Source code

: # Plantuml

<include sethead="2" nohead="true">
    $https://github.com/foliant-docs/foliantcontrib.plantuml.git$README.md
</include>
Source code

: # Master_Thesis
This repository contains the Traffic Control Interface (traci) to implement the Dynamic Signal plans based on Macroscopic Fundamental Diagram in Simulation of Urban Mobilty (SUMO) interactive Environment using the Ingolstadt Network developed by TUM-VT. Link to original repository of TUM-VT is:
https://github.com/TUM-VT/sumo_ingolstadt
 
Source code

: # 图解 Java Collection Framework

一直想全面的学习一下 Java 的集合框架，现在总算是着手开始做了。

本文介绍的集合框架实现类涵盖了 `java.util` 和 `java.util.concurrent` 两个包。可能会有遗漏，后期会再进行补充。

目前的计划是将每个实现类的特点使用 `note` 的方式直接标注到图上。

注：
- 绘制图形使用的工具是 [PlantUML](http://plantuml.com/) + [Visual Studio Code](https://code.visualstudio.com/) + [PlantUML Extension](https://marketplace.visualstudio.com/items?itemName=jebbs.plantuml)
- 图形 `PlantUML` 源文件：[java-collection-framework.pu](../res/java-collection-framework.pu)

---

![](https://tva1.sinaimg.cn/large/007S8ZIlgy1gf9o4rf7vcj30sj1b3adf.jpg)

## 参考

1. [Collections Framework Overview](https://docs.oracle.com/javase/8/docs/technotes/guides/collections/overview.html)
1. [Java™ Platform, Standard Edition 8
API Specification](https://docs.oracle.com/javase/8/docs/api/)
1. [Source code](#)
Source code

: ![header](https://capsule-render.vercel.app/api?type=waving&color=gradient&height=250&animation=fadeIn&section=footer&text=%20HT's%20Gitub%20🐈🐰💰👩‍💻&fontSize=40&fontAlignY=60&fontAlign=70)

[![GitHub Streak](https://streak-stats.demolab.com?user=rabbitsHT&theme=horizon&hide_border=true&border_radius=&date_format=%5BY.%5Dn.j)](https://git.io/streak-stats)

...

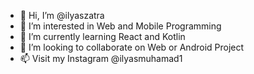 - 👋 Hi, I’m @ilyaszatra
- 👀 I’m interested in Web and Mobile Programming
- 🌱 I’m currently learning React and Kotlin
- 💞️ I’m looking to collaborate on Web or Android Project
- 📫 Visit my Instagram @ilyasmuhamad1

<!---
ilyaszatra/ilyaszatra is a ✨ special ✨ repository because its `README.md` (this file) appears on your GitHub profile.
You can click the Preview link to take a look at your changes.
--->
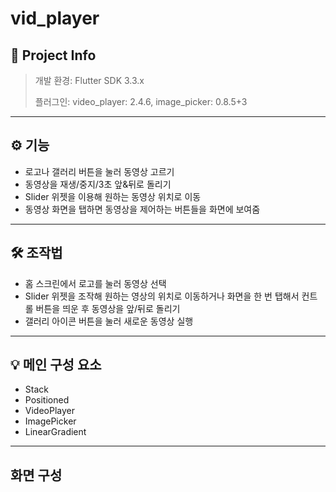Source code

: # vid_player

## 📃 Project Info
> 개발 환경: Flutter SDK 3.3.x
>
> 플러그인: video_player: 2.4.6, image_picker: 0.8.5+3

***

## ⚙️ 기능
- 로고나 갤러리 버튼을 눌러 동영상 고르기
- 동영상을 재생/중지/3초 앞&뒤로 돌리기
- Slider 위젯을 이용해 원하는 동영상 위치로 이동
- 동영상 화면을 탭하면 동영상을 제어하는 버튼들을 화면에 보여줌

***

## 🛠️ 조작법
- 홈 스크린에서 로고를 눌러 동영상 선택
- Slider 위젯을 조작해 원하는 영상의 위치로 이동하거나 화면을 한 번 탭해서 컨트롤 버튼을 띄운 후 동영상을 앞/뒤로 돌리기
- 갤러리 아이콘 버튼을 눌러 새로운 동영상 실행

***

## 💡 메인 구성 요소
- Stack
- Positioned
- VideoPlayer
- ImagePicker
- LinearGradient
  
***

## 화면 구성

§ WHAT IS EXPECTED: If a line in the records above has the word "docs", copy it.

§ EXPECTED ANSWER:
    $https://github.com/foliant-docs/foliantcontrib.plantuml.git$README.md
1. [Collections Framework Overview](https://docs.oracle.com/javase/8/docs/technotes/guides/collections/overview.html)
API Specification](https://docs.oracle.com/javase/8/docs/api/)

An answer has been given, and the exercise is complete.